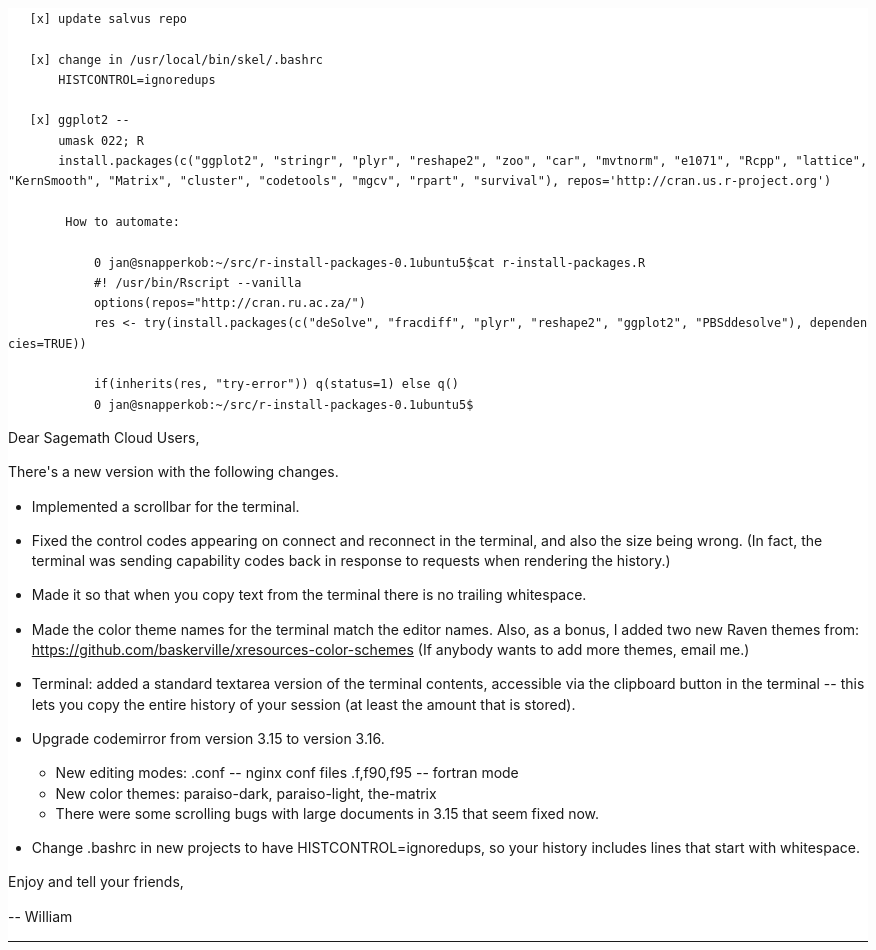        [x] update salvus repo

       [x] change in /usr/local/bin/skel/.bashrc
           HISTCONTROL=ignoredups

       [x] ggplot2 --
           umask 022; R
           install.packages(c("ggplot2", "stringr", "plyr", "reshape2", "zoo", "car", "mvtnorm", "e1071", "Rcpp", "lattice",  "KernSmooth", "Matrix", "cluster", "codetools", "mgcv", "rpart", "survival"), repos='http://cran.us.r-project.org')

            How to automate:

                0 jan@snapperkob:~/src/r-install-packages-0.1ubuntu5$cat r-install-packages.R
                #! /usr/bin/Rscript --vanilla
                options(repos="http://cran.ru.ac.za/")
                res <- try(install.packages(c("deSolve", "fracdiff", "plyr", "reshape2", "ggplot2", "PBSddesolve"), dependencies=TRUE))

                if(inherits(res, "try-error")) q(status=1) else q()
                0 jan@snapperkob:~/src/r-install-packages-0.1ubuntu5$


Dear Sagemath Cloud Users,

There's a new version with the following changes.

   - Implemented a scrollbar for the terminal.

   - Fixed the control codes appearing on connect and reconnect in the terminal, and also
     the size being wrong.  (In fact, the terminal was sending capability codes back in
     response to requests when rendering the history.)

   - Made it so that when you copy text from the terminal there is no trailing whitespace.

   - Made the color theme names for the terminal match the editor names.  Also, as a
     bonus, I added two new Raven themes from: https://github.com/baskerville/xresources-color-schemes
     (If anybody wants to add more themes, email me.)

   - Terminal: added a standard textarea version of the terminal contents, accessible via the
     clipboard button in the terminal -- this lets you copy the entire history of your session
     (at least the amount that is stored).

   - Upgrade codemirror from version 3.15 to version 3.16.
       - New editing modes:
         .conf -- nginx conf files
         .f,f90,f95 -- fortran mode
       - New color themes:
          paraiso-dark, paraiso-light, the-matrix
       - There were some scrolling bugs with large documents in 3.15 that seem fixed now.

   - Change .bashrc in new projects to have HISTCONTROL=ignoredups, so your history includes lines
     that start with whitespace.

Enjoy and tell your friends,

 -- William

----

************

(TASK DIRECTIONS): Exactly as they appear, print the lines of the listing above from its first line through the line that contains "umask 022; R", minus the pictures.

(OUTPUT):
        [x] update salvus repo

       [x] change in /usr/local/bin/skel/.bashrc
           HISTCONTROL=ignoredups

       [x] ggplot2 --
           umask 022; R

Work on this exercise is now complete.